━━━━━ DATA SUPPLIED ━━━━━

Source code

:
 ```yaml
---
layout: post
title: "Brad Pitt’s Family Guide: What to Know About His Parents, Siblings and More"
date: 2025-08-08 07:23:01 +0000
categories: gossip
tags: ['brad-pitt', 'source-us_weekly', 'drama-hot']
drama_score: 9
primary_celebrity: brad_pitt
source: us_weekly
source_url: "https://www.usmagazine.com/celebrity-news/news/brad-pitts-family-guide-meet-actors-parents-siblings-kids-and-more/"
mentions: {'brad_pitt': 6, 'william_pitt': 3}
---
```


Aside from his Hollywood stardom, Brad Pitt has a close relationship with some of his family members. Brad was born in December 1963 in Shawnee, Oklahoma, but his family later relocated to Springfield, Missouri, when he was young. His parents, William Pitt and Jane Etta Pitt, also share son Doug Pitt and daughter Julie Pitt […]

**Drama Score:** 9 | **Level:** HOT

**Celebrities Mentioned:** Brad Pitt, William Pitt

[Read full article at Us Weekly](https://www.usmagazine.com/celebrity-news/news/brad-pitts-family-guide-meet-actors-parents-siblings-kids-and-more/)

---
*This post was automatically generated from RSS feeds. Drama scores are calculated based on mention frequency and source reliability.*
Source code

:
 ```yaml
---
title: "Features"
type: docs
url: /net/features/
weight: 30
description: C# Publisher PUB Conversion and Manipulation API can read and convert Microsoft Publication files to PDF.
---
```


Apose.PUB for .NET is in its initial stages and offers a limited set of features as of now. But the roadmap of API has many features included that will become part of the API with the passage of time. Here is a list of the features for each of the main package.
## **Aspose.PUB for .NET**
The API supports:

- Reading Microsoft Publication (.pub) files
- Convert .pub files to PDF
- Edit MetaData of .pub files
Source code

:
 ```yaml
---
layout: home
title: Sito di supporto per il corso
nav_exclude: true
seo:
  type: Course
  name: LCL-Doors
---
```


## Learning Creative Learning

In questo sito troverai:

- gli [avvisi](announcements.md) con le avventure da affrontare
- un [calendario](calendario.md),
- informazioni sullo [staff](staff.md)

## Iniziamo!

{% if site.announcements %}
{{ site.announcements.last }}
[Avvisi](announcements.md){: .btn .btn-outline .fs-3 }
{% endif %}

━━━━━

• WORK INSTRUCTIONS: Look through the entries for lines containing the word "Publication" and return each one.

• RESULT OF THIS EXERCISE:
description: C# Publisher PUB Conversion and Manipulation API can read and convert Microsoft Publication files to PDF.
- Reading Microsoft Publication (.pub) files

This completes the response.